Java OCA OCP Practice Question 441

Question

What will the following program print?

public class Main{ 
  static String str = "Hello World"; 
  public static void changeIt (String s){ 
    s = "Good bye world"; 
   } //  w  w w.  ja  v a 2 s .  co  m
  public static void main (String [] args){ 
    changeIt (str); 
    System.out.println (str); 
   } 
} 

Select 1 option

  • A. "Hello World"
  • B. "Good bye world"
  • C. It will not compile.
  • D. It will throw an exception at runtime.
  • E. None of the above.


Correct Option is  : A

Note

Java supports Pass by Value for everything, i.e. primitives as well as Objects).

Primitives are always passed by value.

Object "references" are passed by value.

So it looks like the object is passed by reference but actually it is the value of the reference that is passed.

An example:


Object o1 = new Object (); 

Let us say, the object is stored at memory location 15000.

Since o1 actually stores the address of the memory

location where the object is stored, it contains 15000.

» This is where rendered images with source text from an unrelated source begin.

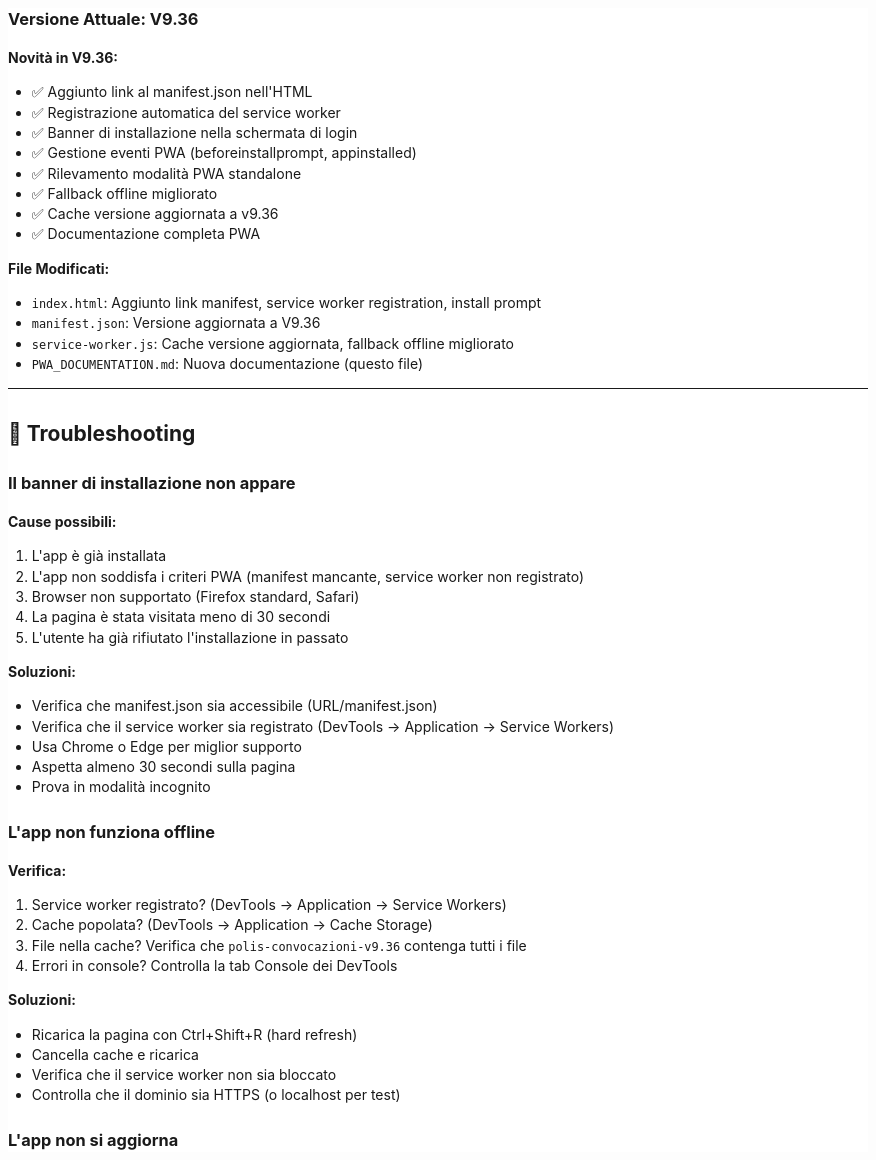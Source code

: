 ### Versione Attuale: V9.36

**Novità in V9.36:**
- ✅ Aggiunto link al manifest.json nell'HTML
- ✅ Registrazione automatica del service worker
- ✅ Banner di installazione nella schermata di login
- ✅ Gestione eventi PWA (beforeinstallprompt, appinstalled)
- ✅ Rilevamento modalità PWA standalone
- ✅ Fallback offline migliorato
- ✅ Cache versione aggiornata a v9.36
- ✅ Documentazione completa PWA

**File Modificati:**
- `index.html`: Aggiunto link manifest, service worker registration, install prompt
- `manifest.json`: Versione aggiornata a V9.36
- `service-worker.js`: Cache versione aggiornata, fallback offline migliorato
- `PWA_DOCUMENTATION.md`: Nuova documentazione (questo file)

---

## 🐛 Troubleshooting

### Il banner di installazione non appare

**Cause possibili:**
1. L'app è già installata
2. L'app non soddisfa i criteri PWA (manifest mancante, service worker non registrato)
3. Browser non supportato (Firefox standard, Safari)
4. La pagina è stata visitata meno di 30 secondi
5. L'utente ha già rifiutato l'installazione in passato

**Soluzioni:**
- Verifica che manifest.json sia accessibile (URL/manifest.json)
- Verifica che il service worker sia registrato (DevTools → Application → Service Workers)
- Usa Chrome o Edge per miglior supporto
- Aspetta almeno 30 secondi sulla pagina
- Prova in modalità incognito

### L'app non funziona offline

**Verifica:**
1. Service worker registrato? (DevTools → Application → Service Workers)
2. Cache popolata? (DevTools → Application → Cache Storage)
3. File nella cache? Verifica che `polis-convocazioni-v9.36` contenga tutti i file
4. Errori in console? Controlla la tab Console dei DevTools

**Soluzioni:**
- Ricarica la pagina con Ctrl+Shift+R (hard refresh)
- Cancella cache e ricarica
- Verifica che il service worker non sia bloccato
- Controlla che il dominio sia HTTPS (o localhost per test)

### L'app non si aggiorna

Now, when you call someMethod(o1); the value 15000 is passed to the method.

Inside the method someMethod():

someMethod ( Object localVar)  {  

} 

localVar now contains 15000, which means it also points to the same memory location where the object is stored.

Therefore, when you call a method on localVar, it will be executed on the same object.

However, when you change the value of localVar itself, for example if you do localVar=null, it then it starts pointing to a different memory location.

But the original variable o1 still contains 15000 so it still points to the same object.

This is what happens in the this question.

In the method changeIt(...) you are giving a new value to the local variable but the original reference remains the same.